El jefe de toxicología del Clínico asegura que nunca han detectado la sustancia en mujeres violadas. Un 40% de las víctimas dicen que los agresores las habían drogado

La famosa burundanga, una droga que hace perder el conocimiento, es un mito según el jefe de toxicología del Hospital Clínico que es el centro de referencia para las víctimas de agresiones sexuales en Barcelona.

Un centenar de chicas pasa cada año por urgencias del Clínico víctima de una violación. Y 40 aseguran que estaban drogadas cuando las agredieron. Hace 5 años el hospital comenzó a hacer analíticas después de que la policía apuntara la hipótesis de que podía ser burundanga, una planta sudamericana que se consume líquida, es incolora e inodora, fácil de mezclar con una bebida y que puede dejar una persona sin sentido. Provoca el que los médicos llaman black-out. La persona tiene un vacío mental, no recuerda nada de lo que ha vivido mientras estaba drogada. Pero la burundanga no existe según explicó a la Cadena SER Santiago Nogué, jefe de toxicología del Clínic: "De los 450 análisis que hemos realizado, la burundanga aparece en el 0%. La burundanga es un mito".
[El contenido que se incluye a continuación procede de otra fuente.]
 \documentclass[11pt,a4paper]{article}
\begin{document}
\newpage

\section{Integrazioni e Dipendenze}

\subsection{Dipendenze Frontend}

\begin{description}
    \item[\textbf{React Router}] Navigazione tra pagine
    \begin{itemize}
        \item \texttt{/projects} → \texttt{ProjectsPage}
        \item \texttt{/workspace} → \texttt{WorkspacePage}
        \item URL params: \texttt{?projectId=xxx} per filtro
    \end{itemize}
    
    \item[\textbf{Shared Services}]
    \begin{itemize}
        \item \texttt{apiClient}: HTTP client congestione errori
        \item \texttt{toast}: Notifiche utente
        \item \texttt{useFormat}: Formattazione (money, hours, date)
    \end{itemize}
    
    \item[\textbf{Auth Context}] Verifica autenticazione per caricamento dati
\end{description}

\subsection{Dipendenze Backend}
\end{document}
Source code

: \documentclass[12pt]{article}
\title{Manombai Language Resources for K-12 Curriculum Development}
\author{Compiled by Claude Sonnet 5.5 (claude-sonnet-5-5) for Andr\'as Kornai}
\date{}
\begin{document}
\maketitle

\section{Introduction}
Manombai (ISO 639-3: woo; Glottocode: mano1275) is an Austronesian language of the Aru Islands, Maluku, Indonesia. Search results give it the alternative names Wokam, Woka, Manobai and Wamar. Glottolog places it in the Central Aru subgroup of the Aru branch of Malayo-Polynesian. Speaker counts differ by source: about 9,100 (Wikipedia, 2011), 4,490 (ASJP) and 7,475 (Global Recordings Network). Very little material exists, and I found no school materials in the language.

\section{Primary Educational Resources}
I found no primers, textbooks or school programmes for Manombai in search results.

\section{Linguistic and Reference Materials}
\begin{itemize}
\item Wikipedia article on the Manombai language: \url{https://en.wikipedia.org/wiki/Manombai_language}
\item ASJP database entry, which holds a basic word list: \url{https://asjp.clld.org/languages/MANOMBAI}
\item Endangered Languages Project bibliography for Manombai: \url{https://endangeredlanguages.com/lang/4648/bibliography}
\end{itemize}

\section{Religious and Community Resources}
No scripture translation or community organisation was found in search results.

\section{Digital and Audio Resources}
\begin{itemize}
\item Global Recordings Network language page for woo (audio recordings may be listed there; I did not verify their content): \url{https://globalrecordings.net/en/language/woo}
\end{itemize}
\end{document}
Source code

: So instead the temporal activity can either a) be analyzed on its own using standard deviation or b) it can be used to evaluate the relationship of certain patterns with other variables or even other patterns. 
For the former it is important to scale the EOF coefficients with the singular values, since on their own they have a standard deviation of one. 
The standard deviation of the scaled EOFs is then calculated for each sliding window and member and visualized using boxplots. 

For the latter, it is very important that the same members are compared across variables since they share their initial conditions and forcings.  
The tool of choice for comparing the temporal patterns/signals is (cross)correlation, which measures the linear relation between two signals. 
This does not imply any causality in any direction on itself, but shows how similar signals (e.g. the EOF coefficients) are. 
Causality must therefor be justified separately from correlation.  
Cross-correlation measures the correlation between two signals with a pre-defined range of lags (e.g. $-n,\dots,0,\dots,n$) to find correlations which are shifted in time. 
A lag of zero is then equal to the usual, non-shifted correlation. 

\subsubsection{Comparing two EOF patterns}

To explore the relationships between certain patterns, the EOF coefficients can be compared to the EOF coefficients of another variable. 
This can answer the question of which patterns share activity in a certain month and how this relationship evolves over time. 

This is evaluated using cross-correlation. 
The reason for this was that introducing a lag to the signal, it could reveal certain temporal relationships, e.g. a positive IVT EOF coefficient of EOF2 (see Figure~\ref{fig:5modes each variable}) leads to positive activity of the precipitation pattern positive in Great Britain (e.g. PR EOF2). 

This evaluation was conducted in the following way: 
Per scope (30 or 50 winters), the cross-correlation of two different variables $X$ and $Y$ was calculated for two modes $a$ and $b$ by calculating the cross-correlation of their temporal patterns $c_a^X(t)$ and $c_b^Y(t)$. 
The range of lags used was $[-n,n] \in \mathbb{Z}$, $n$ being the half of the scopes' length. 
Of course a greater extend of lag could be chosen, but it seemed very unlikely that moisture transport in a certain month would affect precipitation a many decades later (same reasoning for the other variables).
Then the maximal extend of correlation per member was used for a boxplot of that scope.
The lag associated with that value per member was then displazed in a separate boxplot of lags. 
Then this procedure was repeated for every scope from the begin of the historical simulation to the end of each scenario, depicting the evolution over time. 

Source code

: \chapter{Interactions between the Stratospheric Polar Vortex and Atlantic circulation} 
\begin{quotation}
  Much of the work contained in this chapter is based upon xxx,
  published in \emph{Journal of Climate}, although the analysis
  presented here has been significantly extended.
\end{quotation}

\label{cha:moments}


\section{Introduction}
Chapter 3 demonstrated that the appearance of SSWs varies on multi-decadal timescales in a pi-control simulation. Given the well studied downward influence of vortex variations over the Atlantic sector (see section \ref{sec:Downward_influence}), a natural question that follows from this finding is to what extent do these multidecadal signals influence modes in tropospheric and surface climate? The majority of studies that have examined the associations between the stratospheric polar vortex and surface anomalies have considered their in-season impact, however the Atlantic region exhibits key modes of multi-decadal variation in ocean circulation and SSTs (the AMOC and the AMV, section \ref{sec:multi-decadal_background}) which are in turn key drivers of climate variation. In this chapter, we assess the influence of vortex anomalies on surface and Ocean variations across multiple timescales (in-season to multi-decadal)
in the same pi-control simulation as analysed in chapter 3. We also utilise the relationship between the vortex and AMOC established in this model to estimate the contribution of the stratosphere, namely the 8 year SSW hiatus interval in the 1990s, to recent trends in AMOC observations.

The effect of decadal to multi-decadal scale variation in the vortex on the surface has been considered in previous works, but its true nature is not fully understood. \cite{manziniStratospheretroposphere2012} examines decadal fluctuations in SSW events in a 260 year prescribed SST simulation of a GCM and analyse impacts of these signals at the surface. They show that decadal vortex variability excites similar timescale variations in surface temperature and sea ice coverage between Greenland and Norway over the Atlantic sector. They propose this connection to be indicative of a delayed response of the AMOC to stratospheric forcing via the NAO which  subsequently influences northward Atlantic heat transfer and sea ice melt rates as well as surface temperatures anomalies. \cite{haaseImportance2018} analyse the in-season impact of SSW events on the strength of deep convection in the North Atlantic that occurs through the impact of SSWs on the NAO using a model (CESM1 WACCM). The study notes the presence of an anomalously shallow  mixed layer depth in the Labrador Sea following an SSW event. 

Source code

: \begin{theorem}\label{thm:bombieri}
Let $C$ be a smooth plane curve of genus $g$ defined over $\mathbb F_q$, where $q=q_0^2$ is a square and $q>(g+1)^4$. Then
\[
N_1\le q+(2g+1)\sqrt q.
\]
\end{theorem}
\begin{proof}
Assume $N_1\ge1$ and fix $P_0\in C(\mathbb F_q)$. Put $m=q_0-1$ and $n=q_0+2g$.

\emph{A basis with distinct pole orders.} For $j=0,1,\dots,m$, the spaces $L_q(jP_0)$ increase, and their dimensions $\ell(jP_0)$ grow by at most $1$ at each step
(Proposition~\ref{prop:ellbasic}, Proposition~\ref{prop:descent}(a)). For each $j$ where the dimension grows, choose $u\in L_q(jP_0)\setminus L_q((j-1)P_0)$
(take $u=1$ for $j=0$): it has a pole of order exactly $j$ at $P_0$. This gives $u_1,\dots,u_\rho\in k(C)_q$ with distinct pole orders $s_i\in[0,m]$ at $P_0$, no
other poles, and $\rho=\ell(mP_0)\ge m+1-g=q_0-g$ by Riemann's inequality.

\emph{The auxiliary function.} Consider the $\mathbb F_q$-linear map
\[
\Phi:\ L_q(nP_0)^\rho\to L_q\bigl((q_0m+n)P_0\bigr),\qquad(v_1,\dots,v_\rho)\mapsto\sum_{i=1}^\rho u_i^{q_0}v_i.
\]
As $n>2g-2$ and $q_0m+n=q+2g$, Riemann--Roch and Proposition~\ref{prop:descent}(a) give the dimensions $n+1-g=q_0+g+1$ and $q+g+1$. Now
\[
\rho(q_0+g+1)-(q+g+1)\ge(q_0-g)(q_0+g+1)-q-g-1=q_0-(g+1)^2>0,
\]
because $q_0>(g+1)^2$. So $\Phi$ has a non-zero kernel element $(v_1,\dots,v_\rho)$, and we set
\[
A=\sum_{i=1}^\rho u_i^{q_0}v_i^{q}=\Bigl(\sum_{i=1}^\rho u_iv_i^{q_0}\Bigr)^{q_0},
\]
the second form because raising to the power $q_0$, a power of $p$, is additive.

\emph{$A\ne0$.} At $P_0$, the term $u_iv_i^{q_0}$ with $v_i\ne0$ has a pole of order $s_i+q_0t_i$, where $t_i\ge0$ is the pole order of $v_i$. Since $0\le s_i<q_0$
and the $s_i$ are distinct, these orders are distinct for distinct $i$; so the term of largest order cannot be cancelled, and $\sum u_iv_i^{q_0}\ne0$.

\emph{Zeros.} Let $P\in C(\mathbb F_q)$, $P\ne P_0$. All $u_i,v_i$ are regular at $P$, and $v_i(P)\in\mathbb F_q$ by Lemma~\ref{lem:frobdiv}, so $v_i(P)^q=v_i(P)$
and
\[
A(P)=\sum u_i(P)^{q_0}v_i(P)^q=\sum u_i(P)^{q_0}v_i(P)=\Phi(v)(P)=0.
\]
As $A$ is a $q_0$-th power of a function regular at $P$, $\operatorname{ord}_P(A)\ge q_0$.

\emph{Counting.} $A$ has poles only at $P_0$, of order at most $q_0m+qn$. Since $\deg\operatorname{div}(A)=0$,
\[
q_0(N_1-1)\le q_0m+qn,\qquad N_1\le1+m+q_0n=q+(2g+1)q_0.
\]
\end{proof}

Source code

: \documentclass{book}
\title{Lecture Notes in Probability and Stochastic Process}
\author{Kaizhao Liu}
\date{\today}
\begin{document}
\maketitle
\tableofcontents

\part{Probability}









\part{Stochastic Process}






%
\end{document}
¿Cuál es el principal problema? Que la droga desaparece de la sangre y la orina en pocas horas. Las víctimas pasan un análisis de sangre y una de orina. Y los resultados revelan que un 35% de las víctimas habían bebido y que un 15 por ciento habían consumido cocaína y el mismo porcentaje de cannabis. También detectan psicofármacos como la benzodiacepina, que también puede provocar amnesia, un 1% de éxtasis líquido. También admiten que puede haber alguna sustancia que actualmente no estén analizando porque desconocen que exista. El jefe de toxicología de Clínico cree que más que individuos que vayan con intenciones criminales, lo que hacen es aprovecharse de chicas que están en una situación vulnerable por el consumo voluntario de sustancias.

Son casos judicialmente muy complejos porque sin pruebas científicas que se haya drogado las víctimas, cuesta mucho demostrarlo. Además, la recuperación es muy complicada, porque no saben qué han hecho mientras estaban sin conocimiento.

Sin un resultado positivo de los análisis es complicado que un juez condene al supuesto agresor. Además, puede ocurrir que la víctima no recuerde ni quién le ha hecho. Gloria Escudero, coordinadora de la Asociación de Asistencia a Mujeres Agredidas Sexualmente reconoce que la recuperación emocional de las víctimas puede ser más larga porque da mucha vergüenza y "para pensar que durante horas no has sido dueño de ti mismo y han podido hacer contigo todo lo que han querido". Otra posible hipótesis es que algunas mujeres digan que las han drogado por no querer reconocer que han tomado alguna sustancia voluntariamente, tal y como explica Nuria Calzada, portavoz de la entidad Energy Control, que analiza la composición de drogas.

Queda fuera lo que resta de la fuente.